The ministry said in a statement on Tuesday that exchanges of gunfire had been reported over the last two days at numerous points along Azerbaijan's western border.
Armenia said earlier that three of its soldiers died in the clashes.
Azerbaijan and Armenia have for two decades been at odds over the disputed Nagorno-Karabakh territory, which lies within Azerbaijan, but was taken over by Armenia during a six-year war that killed about 30,000 people and displaced one million.
The incidents come as Hillary Clinton, the US secretary of state, embarked on a tour of the South Caucasus in the hope of mediating progress in territorial disputes in the region.
Azerbaijan's defence ministry said one clash took place near the village of Ashagy Askipara early on Tuesday morning, after their soldiers were attacked by Armenian commandos.
Four Azeri troops were killed in the fighting, officials said. Another soldier died in a separate incident, the ministry said.
Armenia on Monday said three of its soldiers were killed and another six were wounded in villages nearby.
Clinton decried the "senseless deaths of young soldiers and innocent civilians" as part of the Nagorno-Karabakh conflict - just hours after Monday's border clash.
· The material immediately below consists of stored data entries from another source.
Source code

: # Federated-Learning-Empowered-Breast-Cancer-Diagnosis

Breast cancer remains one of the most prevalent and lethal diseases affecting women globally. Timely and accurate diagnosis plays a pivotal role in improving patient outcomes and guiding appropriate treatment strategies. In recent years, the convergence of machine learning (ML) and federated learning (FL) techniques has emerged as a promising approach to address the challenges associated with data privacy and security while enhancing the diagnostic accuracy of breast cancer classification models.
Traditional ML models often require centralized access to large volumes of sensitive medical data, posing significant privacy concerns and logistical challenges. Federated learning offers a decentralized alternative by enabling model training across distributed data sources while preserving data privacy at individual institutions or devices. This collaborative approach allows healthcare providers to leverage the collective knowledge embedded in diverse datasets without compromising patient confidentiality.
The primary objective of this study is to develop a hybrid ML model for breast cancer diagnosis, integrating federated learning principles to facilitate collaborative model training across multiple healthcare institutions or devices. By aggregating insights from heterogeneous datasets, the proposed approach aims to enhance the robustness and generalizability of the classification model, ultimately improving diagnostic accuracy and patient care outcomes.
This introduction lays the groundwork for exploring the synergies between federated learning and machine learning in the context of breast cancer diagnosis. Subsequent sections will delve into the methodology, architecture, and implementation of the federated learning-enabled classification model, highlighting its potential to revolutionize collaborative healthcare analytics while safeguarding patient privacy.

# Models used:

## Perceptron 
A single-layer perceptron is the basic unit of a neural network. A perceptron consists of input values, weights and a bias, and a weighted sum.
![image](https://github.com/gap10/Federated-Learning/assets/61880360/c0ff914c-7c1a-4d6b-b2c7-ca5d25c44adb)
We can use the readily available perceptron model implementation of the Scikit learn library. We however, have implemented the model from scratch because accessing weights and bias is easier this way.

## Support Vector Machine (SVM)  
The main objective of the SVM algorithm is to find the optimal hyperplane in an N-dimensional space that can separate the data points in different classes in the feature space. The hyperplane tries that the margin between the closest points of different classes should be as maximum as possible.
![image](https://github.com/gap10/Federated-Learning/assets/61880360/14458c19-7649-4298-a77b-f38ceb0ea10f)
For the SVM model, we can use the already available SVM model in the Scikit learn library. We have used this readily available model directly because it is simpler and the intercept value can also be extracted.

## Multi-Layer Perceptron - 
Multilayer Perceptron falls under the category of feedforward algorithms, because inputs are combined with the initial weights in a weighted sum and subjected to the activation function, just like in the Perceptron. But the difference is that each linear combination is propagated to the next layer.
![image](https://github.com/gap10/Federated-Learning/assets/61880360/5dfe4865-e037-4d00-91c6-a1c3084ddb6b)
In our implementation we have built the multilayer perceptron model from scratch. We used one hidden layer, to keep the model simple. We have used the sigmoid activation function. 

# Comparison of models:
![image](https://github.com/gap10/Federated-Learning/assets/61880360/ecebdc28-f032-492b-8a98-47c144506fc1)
"I am very concerned about the danger of escalation of tensions and the senseless deaths of young soldiers and innocent civilians," Clinton told reporters after a dinner with Armenia's president and foreign minister.
"The use of force will not resolve the Nagorno-Karabakh conflict," she said, urging the sides to refrain from violence.
Despite years of negotiations since a 1994 ceasefire, the two sides have not yet signed a final peace deal and there are still frequent exchanges of gunfire along the frontline.
Azerbaijan has threatened to use force to win back Karabakh if peace talks fail to yield satisfactory results, but Armenia has warned of large-scale retaliation against any military action.
Warning that Azeri-Armenian tensions could escalate into a broader conflict with terrible consequences, Clinton said the US would continue to press with France, Russia and others on mediation efforts.
Violations of the ceasefire have been frequent, and diplomatic efforts to solve the conflict have failed. The US hopes that at the least Armenia and Azerbaijan can agree to a set of basic principles that might lead to peace. These include the return of territories and uprooted people to their homes, and an eventual vote on the area's future.
On Wednesday Clinton is due to visit Baku, where officials said that finding a resolution to the Karabakh conflict would be the main topic of discussion.